■ Aim of the task
Count the lines in the records beneath this task that contain the string "like", then give the count by itself.

#####

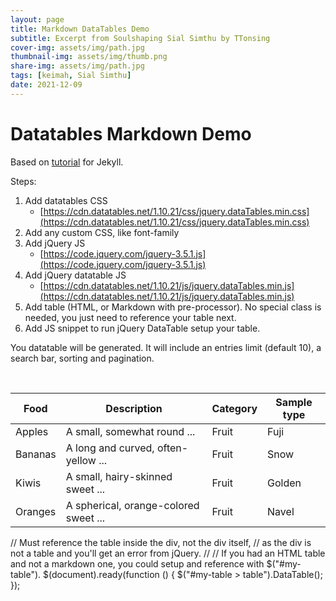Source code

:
 ```yaml
---
layout: page
title: Markdown DataTables Demo
subtitle: Excerpt from Soulshaping Sial Simthu by TTonsing
cover-img: assets/img/path.jpg
thumbnail-img: assets/img/thumb.png
share-img: assets/img/path.jpg
tags: [keimah, Sial Simthu]
date: 2021-12-09
---
```



<h1>Datatables Markdown Demo</h1>

<p>
  Based on <a href="https://idratherbewriting.com/documentation-theme-jekyll/mydoc_tables.html#jquery-datatables">tutorial</a> for Jekyll.
</p>

Steps:

1. Add datatables CSS
   - [https://cdn.datatables.net/1.10.21/css/jquery.dataTables.min.css](https://cdn.datatables.net/1.10.21/css/jquery.dataTables.min.css)
1. Add any custom CSS, like font-family
1. Add jQuery JS
   - [https://code.jquery.com/jquery-3.5.1.js](https://code.jquery.com/jquery-3.5.1.js)
1. Add jQuery datatable JS
   - [https://cdn.datatables.net/1.10.21/js/jquery.dataTables.min.js](https://cdn.datatables.net/1.10.21/js/jquery.dataTables.min.js)
1. Add table (HTML, or Markdown with pre-processor). No special class is needed, you just need to reference your table next.
1. Add JS snippet to run jQuery DataTable setup your table.

You datatable will be generated. It will include an entries limit (default 10), a search bar, sorting and pagination.

<br>

<div id="my-table">

<!-- The pre-processor for this pen is set to Markdown   -->

| Food    | Description                           | Category | Sample type |
| ------- | ------------------------------------- | -------- | ----------- |
| Apples  | A small, somewhat round ...           | Fruit    | Fuji        |
| Bananas | A long and curved, often-yellow ...   | Fruit    | Snow        |
| Kiwis   | A small, hairy-skinned sweet ...      | Fruit    | Golden      |
| Oranges | A spherical, orange-colored sweet ... | Fruit    | Navel       |

</div>
// Must reference the table inside the div, not the div itself,
// as the div is not a table and you'll get an error from jQuery.
//
// If you had an HTML table and not a markdown one, you could setup <table id="my-table"> and reference with $("#my-table").
$(document).ready(function () {
  $("#my-table > table").DataTable();
});
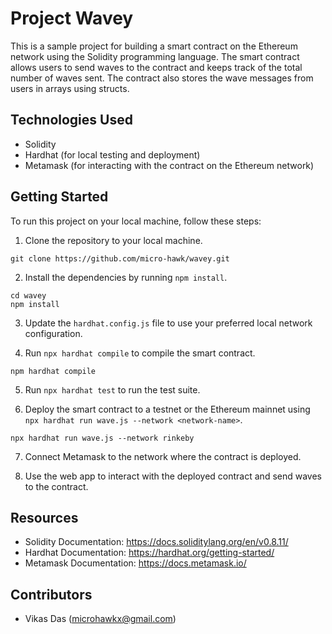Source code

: # Project Wavey

This is a sample project for building a smart contract on the Ethereum network using the Solidity programming language. The smart contract allows users to send waves to the contract and keeps track of the total number of waves sent. The contract also stores the wave messages from users in arrays using structs.

## Technologies Used

- Solidity
- Hardhat (for local testing and deployment)
- Metamask (for interacting with the contract on the Ethereum network)

## Getting Started

To run this project on your local machine, follow these steps:

1. Clone the repository to your local machine.
```shell
git clone https://github.com/micro-hawk/wavey.git
```

2. Install the dependencies by running `npm install`.
```shell
cd wavey
npm install
```

3. Update the `hardhat.config.js` file to use your preferred local network configuration.

4. Run `npx hardhat compile` to compile the smart contract.
```shell
npm hardhat compile
```

5. Run `npx hardhat test` to run the test suite.

6. Deploy the smart contract to a testnet or the Ethereum mainnet using `npx hardhat run wave.js --network <network-name>`.
```shell
npx hardhat run wave.js --network rinkeby
```

7. Connect Metamask to the network where the contract is deployed.

8. Use the web app to interact with the deployed contract and send waves to the contract.

## Resources

- Solidity Documentation: https://docs.soliditylang.org/en/v0.8.11/
- Hardhat Documentation: https://hardhat.org/getting-started/
- Metamask Documentation: https://docs.metamask.io/

## Contributors

- Vikas Das (microhawkx@gmail.com)
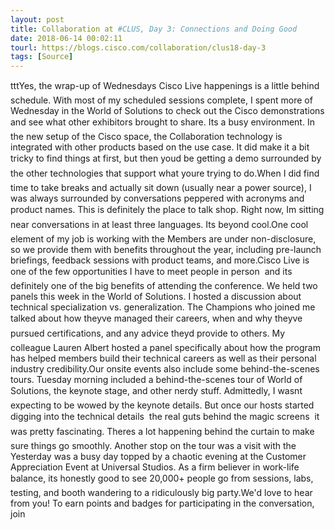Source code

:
 ```yaml
---
layout: post
title: Collaboration at #CLUS, Day 3: Connections and Doing Good
date: 2018-06-14 00:02:11
tourl: https://blogs.cisco.com/collaboration/clus18-day-3
tags: [Source]
---
```

tttYes, the wrap-up of Wednesdays Cisco Live happenings is a little behind schedule. With most of my scheduled sessions complete, I spent more of Wednesday in the World of Solutions to check out the Cisco demonstrations and see what other exhibitors brought to share. Its a busy environment. In the new setup of the Cisco space, the Collaboration technology is integrated with other products based on the use case. It did make it a bit tricky to find things at first, but then youd be getting a demo surrounded by the other technologies that support what youre trying to do.When I did find time to take breaks and actually sit down (usually near a power source), I was always surrounded by conversations peppered with acronyms and product names. This is definitely the place to talk shop. Right now, Im sitting near conversations in at least three languages. Its beyond cool.One cool element of my job is working with the Members are under non-disclosure, so we provide them with benefits throughout the year, including pre-launch briefings, feedback sessions with product teams, and more.Cisco Live is one of the few opportunities I have to meet people in person  and its definitely one of the big benefits of attending the conference. We held two panels this week in the World of Solutions. I hosted a discussion about technical specialization vs. generalization. The Champions who joined me talked about how theyve managed their careers, when and why theyve pursued certifications, and any advice theyd provide to others. My colleague Lauren Albert hosted a panel specifically about how the program has helped members build their technical careers as well as their personal industry credibility.Our onsite events also include some behind-the-scenes tours. Tuesday morning included a behind-the-scenes tour of World of Solutions, the keynote stage, and other nerdy stuff. Admittedly, I wasnt expecting to be wowed by the keynote details. But once our hosts started digging into the technical details  the real guts behind the magic screens  it was pretty fascinating. Theres a lot happening behind the curtain to make sure things go smoothly. Another stop on the tour was a visit with the Yesterday was a busy day topped by a chaotic evening at the Customer Appreciation Event at Universal Studios. As a firm believer in work-life balance, its honestly good to see 20,000+ people go from sessions, labs, testing, and booth wandering to a ridiculously big party.We'd love to hear from you! To earn points and badges for participating in the conversation, join 
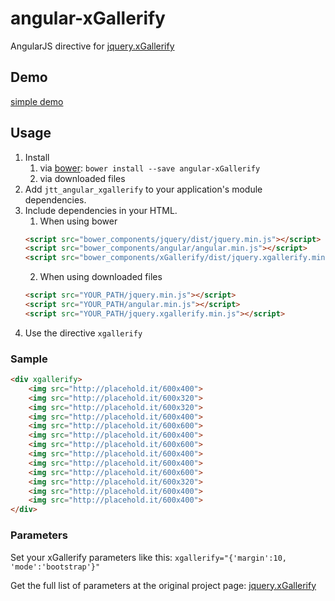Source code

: # angular-xGallerify
AngularJS directive for [jquery.xGallerify](https://github.com/xremix/xGallerify)

## Demo

[simple demo](https://rawgit.com/JohnnyTheTank/angular-xGallerify/master/demo/index.html)

## Usage

1. Install
    1. via [bower](http://bower.io/): `bower install --save angular-xGallerify`
    2. via downloaded files
2. Add `jtt_angular_xgallerify` to your application's module dependencies.
3. Include dependencies in your HTML.
    1. When using bower
    ```html
    <script src="bower_components/jquery/dist/jquery.min.js"></script>
    <script src="bower_components/angular/angular.min.js"></script>
    <script src="bower_components/xGallerify/dist/jquery.xgallerify.min.js"></script>
    ```
    2. When using downloaded files
    ```html
    <script src="YOUR_PATH/jquery.min.js"></script>
    <script src="YOUR_PATH/angular.min.js"></script>
    <script src="YOUR_PATH/jquery.xgallerify.min.js"></script>
    ```
4. Use the directive `xgallerify`

### Sample
```HTML
<div xgallerify>
    <img src="http://placehold.it/600x400">
    <img src="http://placehold.it/600x320">
    <img src="http://placehold.it/600x320">
    <img src="http://placehold.it/600x400">
    <img src="http://placehold.it/600x600">
    <img src="http://placehold.it/600x400">
    <img src="http://placehold.it/600x600">
    <img src="http://placehold.it/600x400">
    <img src="http://placehold.it/600x400">
    <img src="http://placehold.it/600x600">
    <img src="http://placehold.it/600x320">
    <img src="http://placehold.it/600x400">
    <img src="http://placehold.it/600x400">
</div>
```

### Parameters
Set your xGallerify parameters like this: `xgallerify="{'margin':10, 'mode':'bootstrap'}"`

Get the full list of parameters at the original project page: [jquery.xGallerify](https://github.com/xremix/xGallerify#parameters)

#####

■ Expected answer
2